Combining different wavelength lasers with prisms.

prism.gif
Normally prisms are used to split white light into these different wavelengths. The white light enters the prism, and the prism bends the components of white light by different amounts depending on its wavelength. What if we reversed the direction of these light paths started out with seven laser beams of the colors red, orange, yellow, green, blue, indigo, and violent, and arranged these lasers at the same angle at which the prism would normally split light in, shine these different wavelengths at these exact angles towards the prism, and out the other end would emerge a beam of white light. With this we can create artificial sunlight without having to heat materials to the temperature of the surface of the Sun. I was thinking of using this idea to terraform Venus, that is instead of trying to reflect natural sunlight with mirrors so as to produce an image of the sun that appears to rise and set, we just create the sunlight artificially. We block incoming sunlight with a giant solar collector at L1, then beam the energy collected, to a battery of different lasers which produce beams of laser light at different wavelengths, converging on prisms which combine the laser beams into a single beam of white light, the white light then illuminates half of Venus to produce day. the light emitter is in a 24 hour orbit around Venus above its equator.

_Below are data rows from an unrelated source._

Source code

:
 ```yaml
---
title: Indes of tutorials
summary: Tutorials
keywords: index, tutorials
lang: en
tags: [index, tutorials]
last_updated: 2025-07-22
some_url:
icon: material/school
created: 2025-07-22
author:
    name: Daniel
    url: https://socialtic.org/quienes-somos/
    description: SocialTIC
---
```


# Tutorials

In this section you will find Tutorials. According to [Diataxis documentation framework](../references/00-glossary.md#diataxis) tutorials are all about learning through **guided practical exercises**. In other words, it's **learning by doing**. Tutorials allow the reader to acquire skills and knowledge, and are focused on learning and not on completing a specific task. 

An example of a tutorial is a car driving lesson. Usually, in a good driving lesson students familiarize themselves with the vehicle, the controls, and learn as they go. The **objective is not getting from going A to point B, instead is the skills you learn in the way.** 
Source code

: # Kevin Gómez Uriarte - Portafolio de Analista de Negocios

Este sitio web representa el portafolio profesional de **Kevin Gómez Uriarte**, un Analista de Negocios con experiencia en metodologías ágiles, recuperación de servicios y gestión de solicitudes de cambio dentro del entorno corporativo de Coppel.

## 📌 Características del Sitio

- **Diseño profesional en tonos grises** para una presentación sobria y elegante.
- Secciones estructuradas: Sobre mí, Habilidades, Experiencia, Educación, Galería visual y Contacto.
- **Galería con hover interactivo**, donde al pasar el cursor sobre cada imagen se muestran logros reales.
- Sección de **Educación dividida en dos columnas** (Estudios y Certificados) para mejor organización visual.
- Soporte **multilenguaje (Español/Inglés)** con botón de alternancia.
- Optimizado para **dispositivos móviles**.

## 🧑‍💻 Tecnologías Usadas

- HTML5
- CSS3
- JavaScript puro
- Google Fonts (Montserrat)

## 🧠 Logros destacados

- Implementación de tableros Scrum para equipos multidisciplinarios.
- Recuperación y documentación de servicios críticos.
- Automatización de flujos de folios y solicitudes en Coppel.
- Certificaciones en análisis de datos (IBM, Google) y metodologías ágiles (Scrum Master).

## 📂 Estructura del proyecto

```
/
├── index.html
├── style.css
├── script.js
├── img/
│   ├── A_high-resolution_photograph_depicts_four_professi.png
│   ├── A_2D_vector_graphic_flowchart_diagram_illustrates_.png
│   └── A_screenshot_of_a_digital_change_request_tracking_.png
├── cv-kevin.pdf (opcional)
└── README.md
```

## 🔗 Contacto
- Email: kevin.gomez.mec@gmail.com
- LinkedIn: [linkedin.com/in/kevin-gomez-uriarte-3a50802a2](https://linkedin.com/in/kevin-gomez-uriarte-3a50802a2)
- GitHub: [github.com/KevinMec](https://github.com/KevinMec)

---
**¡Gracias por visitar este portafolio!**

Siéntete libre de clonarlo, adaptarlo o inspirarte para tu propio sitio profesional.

venus_sky_sphere_by_tomkalbfus-d9wd2ee.png
this is a to scale drawing of a 24-hour orbit around Venus So imagine where it is labeled "Sky Sphere" we place an artificial Sun instead. ( I see no reason to make another drawing, so I use this one.) Seems to me the Sun would be about as big as the box, to illuminate Venus with an image of the Sun. Either Solar power is beamed to it, or it uses some other process to generate that power such as nuclear fusion.

This idea may also be handy on the smaller scale with space colonies, saves on mirror geometries.